Help, help help. just give answers

Mathematics

2 answers:

Fynjy0 [20]3 years ago

5 0

To solve this problem, there are a couple things we need to do. First of all, we need to figure out how much more she's running every day. On day 1, she ran 3/16 of a mile. On day 2, she ran 3/8 of a mile. On day 3, she ran 9/16 of a mile.

How much are we adding each time? To find that out, we need all of our fractions to have the same denominator so we can compare. Let's give 3/8 a denominator of 16. 8*2=16. What you do on one side of the fraction bar, you MUST do to the other: 3*2=6. So, 3/8 = 6/16.

Day 1: 3/16. Day 2: 6/16. Day 3: 9/16. Now do you see the pattern? Every day, she runs 3/16 of a mile more. That's the answer to part 1: 3/16.

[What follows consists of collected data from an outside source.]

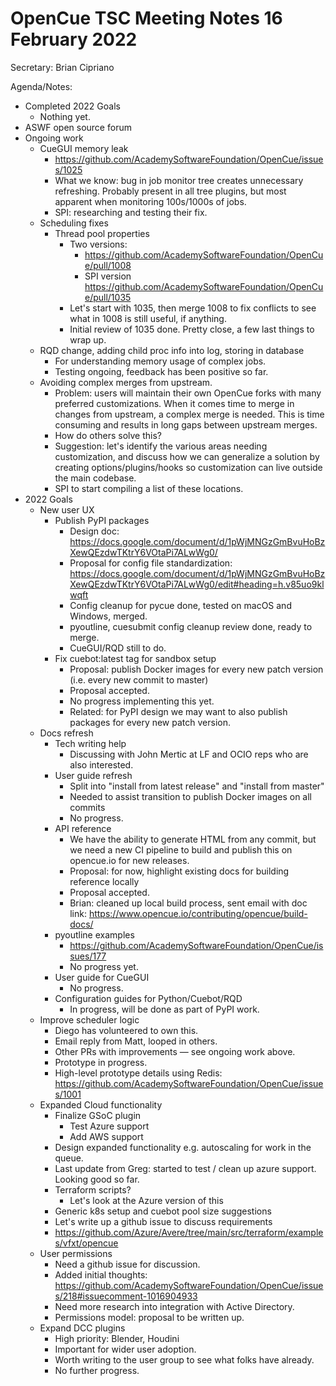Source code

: # OpenCue TSC Meeting Notes 16 February 2022

Secretary: Brian Cipriano

Agenda/Notes:

* Completed 2022 Goals
    * Nothing yet.
* ASWF open source forum
* Ongoing work
    * CueGUI memory leak
        * https://github.com/AcademySoftwareFoundation/OpenCue/issues/1025
        * What we know: bug in job monitor tree creates unnecessary refreshing. Probably present in
          all tree plugins, but most apparent when monitoring 100s/1000s of jobs.
        * SPI: researching and testing their fix.
    * Scheduling fixes
        * Thread pool properties
            * Two versions:
                * https://github.com/AcademySoftwareFoundation/OpenCue/pull/1008
                * SPI version https://github.com/AcademySoftwareFoundation/OpenCue/pull/1035
            * Let's start with 1035, then merge 1008 to fix conflicts to see what in 1008 is still
              useful, if anything.
            * Initial review of 1035 done. Pretty close, a few last things to wrap up.
    * RQD change, adding child proc info into log, storing in database
        * For understanding memory usage of complex jobs.
        * Testing ongoing, feedback has been positive so far.
    * Avoiding complex merges from upstream.
        * Problem: users will maintain their own OpenCue forks with many preferred customizations.
          When it comes time to merge in changes from upstream, a complex merge is needed. This is
          time consuming and results in long gaps between upstream merges.
        * How do others solve this?
        * Suggestion: let's identify the various areas needing customization, and discuss how we can
          generalize a solution by creating options/plugins/hooks so customization can live outside
          the main codebase.
        * SPI to start compiling a list of these locations.
* 2022 Goals
    * New user UX
        * Publish PyPI packages
            * Design
              doc: https://docs.google.com/document/d/1pWjMNGzGmBvuHoBzXewQEzdwTKtrY6VOtaPi7ALwWg0/
            * Proposal for config file
              standardization: https://docs.google.com/document/d/1pWjMNGzGmBvuHoBzXewQEzdwTKtrY6VOtaPi7ALwWg0/edit#heading=h.v85uo9klwqft
            * Config cleanup for pycue done, tested on macOS and Windows, merged.
            * pyoutline, cuesubmit config cleanup review done, ready to merge.
            * CueGUI/RQD still to do.
        * Fix cuebot:latest tag for sandbox setup
            * Proposal: publish Docker images for every new patch version (i.e. every new commit to
              master)
            * Proposal accepted.
            * No progress implementing this yet.
            * Related: for PyPI design we may want to also publish packages for every new patch
              version.
    * Docs refresh
        * Tech writing help
            * Discussing with John Mertic at LF and OCIO reps who are also interested.
        * User guide refresh
            * Split into "install from latest release" and "install from master"
            * Needed to assist transition to publish Docker images on all commits
            * No progress.
        * API reference
            * We have the ability to generate HTML from any commit, but we need a new CI pipeline to
              build and publish this on opencue.io for new releases.
            * Proposal: for now, highlight existing docs for building reference locally
            * Proposal accepted.
            * Brian: cleaned up local build process, sent email with doc
              link: https://www.opencue.io/contributing/opencue/build-docs/
        * pyoutline examples
            * https://github.com/AcademySoftwareFoundation/OpenCue/issues/177
            * No progress yet.
        * User guide for CueGUI
            * No progress.
        * Configuration guides for Python/Cuebot/RQD
            * In progress, will be done as part of PyPI work.
    * Improve scheduler logic
        * Diego has volunteered to own this.
        * Email reply from Matt, looped in others.
        * Other PRs with improvements — see ongoing work above.
        * Prototype in progress.
        * High-level prototype details using
          Redis: https://github.com/AcademySoftwareFoundation/OpenCue/issues/1001
    * Expanded Cloud functionality
        * Finalize GSoC plugin
            * Test Azure support
            * Add AWS support
        * Design expanded functionality e.g. autoscaling for work in the queue.
        * Last update from Greg: started to test / clean up azure support. Looking good so far.
        * Terraform scripts?
            * Let's look at the Azure version of this
        * Generic k8s setup and cuebot pool size suggestions
        * Let's write up a github issue to discuss requirements
        * https://github.com/Azure/Avere/tree/main/src/terraform/examples/vfxt/opencue
    * User permissions
        * Need a github issue for discussion.
        * Added initial
          thoughts: https://github.com/AcademySoftwareFoundation/OpenCue/issues/218#issuecomment-1016904933
        * Need more research into integration with Active Directory.
        * Permissions model: proposal to be written up.
    * Expand DCC plugins
        * High priority: Blender, Houdini
        * Important for wider user adoption.
        * Worth writing to the user group to see what folks have already.
        * No further progress.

So, how long will it take her to get over 1 mile? Let's continue. Day 3: 9/16. Day 4: 9+3=12, so that's 12/16. Day 5: 15/16. Day 6: 18/16! Since the numerator is bigger than the denominator, guess what? That's more than one mile!! So on the 6th time she runs, she ran 18/16 miles. Keep in mind that 18/16 = 9/8 = 1 1/8 miles.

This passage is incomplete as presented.